**Information**
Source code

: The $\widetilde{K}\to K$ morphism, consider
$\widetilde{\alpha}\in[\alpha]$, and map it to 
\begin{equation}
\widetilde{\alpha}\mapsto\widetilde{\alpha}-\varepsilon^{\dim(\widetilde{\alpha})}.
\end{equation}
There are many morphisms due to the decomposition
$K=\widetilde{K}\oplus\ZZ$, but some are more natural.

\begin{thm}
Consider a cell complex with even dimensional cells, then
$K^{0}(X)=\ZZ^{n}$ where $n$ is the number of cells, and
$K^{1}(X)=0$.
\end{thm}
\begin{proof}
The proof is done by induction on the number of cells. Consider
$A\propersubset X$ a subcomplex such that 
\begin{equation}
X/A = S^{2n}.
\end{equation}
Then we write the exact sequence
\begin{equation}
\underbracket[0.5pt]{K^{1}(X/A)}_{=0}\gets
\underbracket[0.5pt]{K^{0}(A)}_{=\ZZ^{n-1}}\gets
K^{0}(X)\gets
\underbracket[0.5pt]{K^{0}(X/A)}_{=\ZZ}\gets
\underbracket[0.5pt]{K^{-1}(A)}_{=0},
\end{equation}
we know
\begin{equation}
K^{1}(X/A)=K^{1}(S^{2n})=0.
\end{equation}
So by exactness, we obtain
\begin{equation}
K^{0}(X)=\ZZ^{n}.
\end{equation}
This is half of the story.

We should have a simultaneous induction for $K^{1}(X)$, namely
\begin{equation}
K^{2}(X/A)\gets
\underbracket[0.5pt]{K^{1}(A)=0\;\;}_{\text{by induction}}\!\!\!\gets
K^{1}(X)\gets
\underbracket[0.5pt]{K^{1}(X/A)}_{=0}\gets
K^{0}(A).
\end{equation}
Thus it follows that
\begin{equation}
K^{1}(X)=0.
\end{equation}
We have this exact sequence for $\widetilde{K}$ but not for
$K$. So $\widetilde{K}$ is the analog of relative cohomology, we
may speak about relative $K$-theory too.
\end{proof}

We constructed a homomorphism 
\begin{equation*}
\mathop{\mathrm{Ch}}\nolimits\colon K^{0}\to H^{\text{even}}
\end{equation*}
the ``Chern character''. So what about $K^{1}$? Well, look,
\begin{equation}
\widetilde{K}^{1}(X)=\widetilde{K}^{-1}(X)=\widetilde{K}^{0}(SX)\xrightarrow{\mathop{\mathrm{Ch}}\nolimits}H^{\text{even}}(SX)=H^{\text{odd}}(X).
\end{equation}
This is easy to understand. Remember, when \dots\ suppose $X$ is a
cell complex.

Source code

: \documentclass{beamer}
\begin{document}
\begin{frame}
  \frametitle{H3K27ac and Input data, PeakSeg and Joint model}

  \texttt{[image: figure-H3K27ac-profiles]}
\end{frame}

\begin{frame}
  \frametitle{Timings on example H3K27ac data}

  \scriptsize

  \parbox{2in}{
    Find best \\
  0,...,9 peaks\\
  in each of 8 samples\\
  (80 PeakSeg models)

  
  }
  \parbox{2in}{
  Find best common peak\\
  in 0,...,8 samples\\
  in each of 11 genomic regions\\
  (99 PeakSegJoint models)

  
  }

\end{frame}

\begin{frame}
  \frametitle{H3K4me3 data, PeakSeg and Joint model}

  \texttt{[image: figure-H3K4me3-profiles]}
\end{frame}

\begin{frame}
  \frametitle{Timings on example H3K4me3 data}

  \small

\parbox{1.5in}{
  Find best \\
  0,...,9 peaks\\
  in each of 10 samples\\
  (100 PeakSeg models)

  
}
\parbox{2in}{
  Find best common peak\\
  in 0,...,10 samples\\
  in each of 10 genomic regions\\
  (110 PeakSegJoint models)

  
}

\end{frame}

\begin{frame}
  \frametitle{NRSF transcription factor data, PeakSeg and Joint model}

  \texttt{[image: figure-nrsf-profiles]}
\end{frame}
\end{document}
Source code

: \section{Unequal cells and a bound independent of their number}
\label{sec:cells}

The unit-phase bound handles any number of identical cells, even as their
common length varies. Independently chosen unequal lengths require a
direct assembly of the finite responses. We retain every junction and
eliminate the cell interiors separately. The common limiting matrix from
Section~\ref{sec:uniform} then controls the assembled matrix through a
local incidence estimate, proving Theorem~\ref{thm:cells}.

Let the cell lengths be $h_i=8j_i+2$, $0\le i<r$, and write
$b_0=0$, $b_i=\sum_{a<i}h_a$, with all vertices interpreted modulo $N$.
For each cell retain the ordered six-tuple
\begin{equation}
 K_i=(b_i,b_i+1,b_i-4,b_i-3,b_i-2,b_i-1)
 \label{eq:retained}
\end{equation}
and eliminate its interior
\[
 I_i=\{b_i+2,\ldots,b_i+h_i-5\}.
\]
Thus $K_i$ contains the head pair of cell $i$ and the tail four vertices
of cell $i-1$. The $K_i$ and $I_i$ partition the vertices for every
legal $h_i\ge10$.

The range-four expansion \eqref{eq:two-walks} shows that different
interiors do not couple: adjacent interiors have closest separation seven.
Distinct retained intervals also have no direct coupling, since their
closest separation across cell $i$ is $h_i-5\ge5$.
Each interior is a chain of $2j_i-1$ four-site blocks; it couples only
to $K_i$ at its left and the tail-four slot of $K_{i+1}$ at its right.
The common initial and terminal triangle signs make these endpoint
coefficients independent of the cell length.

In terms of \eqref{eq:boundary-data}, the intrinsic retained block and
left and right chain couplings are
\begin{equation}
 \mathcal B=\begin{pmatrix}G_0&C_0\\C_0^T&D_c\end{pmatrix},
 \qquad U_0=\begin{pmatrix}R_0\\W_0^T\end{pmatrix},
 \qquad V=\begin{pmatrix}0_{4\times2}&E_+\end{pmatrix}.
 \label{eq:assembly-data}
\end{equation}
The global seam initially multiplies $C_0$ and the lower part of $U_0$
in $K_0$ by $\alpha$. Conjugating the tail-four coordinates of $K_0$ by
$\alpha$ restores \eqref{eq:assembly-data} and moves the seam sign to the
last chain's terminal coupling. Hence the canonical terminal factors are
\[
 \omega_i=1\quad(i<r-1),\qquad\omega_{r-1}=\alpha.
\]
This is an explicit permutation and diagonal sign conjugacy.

**Work to be completed**
When you come to the line containing "There are many", give it and stop; before that, repeat each line of the material exactly from the first one.

**Reply**
Source code

: The $\widetilde{K}\to K$ morphism, consider
$\widetilde{\alpha}\in[\alpha]$, and map it to 
\begin{equation}
\widetilde{\alpha}\mapsto\widetilde{\alpha}-\varepsilon^{\dim(\widetilde{\alpha})}.
\end{equation}
There are many morphisms due to the decomposition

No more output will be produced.